Under Construction
All 6502 instructions with their actions completely unrolled so you don't have to pick through detailed documentation to understand what they do or how to emulate them accurately.
This is used to code generate emulators in a variety of languages directly in the spreadsheet as columns which can be copy/pasted as source code.
The spreadsheet is under construction and is at: https://docs.google.com/spreadsheets/d/1rCwO6CoIXiCqkJUaZ5Q9W5QZNqmhLpXaAhSthJPuV8I/edit?gid=0#gid=0
- DONE: Get the list of instructions in place
- DONE: Get the first pass of the functionality of instructions in place
- DOING: Checking the functionality of each instruction
- DOING: Adding languages to codegen and fixing bugs
- DOING: Refining the reversibility information
- TODO: Make test cases and put it through its paces
For each instruction there is a set of expressions for each of the necessary memory reads, register updates, flag updates, and memory writes.
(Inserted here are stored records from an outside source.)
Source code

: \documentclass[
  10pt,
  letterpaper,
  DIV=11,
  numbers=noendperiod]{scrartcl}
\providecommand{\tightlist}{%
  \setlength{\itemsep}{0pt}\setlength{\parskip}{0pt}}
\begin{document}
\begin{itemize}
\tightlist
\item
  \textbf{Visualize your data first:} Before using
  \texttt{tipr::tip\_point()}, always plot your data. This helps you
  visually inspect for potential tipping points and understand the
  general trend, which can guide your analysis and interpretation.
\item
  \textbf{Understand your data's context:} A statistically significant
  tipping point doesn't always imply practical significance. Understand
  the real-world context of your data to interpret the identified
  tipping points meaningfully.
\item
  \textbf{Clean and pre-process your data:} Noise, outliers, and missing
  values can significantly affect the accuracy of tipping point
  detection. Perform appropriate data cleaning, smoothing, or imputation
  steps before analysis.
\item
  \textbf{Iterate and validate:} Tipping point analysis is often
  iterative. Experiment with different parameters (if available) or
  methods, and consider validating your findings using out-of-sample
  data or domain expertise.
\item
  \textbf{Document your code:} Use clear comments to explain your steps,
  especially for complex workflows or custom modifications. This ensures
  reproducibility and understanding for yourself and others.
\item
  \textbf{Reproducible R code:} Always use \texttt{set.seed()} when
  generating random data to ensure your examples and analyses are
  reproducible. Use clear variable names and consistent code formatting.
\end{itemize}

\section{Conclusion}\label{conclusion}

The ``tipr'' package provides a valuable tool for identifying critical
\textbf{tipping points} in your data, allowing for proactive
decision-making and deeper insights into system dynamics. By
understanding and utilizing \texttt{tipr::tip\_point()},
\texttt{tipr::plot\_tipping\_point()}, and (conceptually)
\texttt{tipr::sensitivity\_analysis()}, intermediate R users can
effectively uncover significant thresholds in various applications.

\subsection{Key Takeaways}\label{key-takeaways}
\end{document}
These expressions are provided in a simple portable form, just using the symbols + - << >> & | () and are thus valid expressions in many different programming languages from JavaScript to Go - enabling easy code generation using basic string manipulation of the spreadsheet rows (as TSV, for instance).
The spreadsheet is capable of generating emulator code directly, which comes as columns which can be copy-pasted into your own code to have a full self contained 6502 instruction emulator in a function with no expternal dependencies (other than passing in the registers and memory array to the function).
Zooming in a bit, the form of the emulator code is visible; a generated if statement which checks for and executes each instruction:
Each row can be turned into a small block of code which processes that particular instruction.
The basic flow of the generated code for an emulator would be something like this. After setting up the initial memory, register variables, and PC pointing to the start of the program:
-
Get byte at PC; this is the instruction
-
Use a set of generated if statements which check for each possible byte value, and if that's the current byte then do the following:
-
Do memory fetches for this instruction (if any)
-
Calculate updated values for registers and flags (if any)
-
Do memory writes (if any)
-
Update register and flag variables with the new values (including PC)
-
Loop around to get the next instruction or halt if PC has not changed value
The spreadsheet also details for each instruction what data needs to be saved and what register, flag and memory changes need to be made to roll back the instruction.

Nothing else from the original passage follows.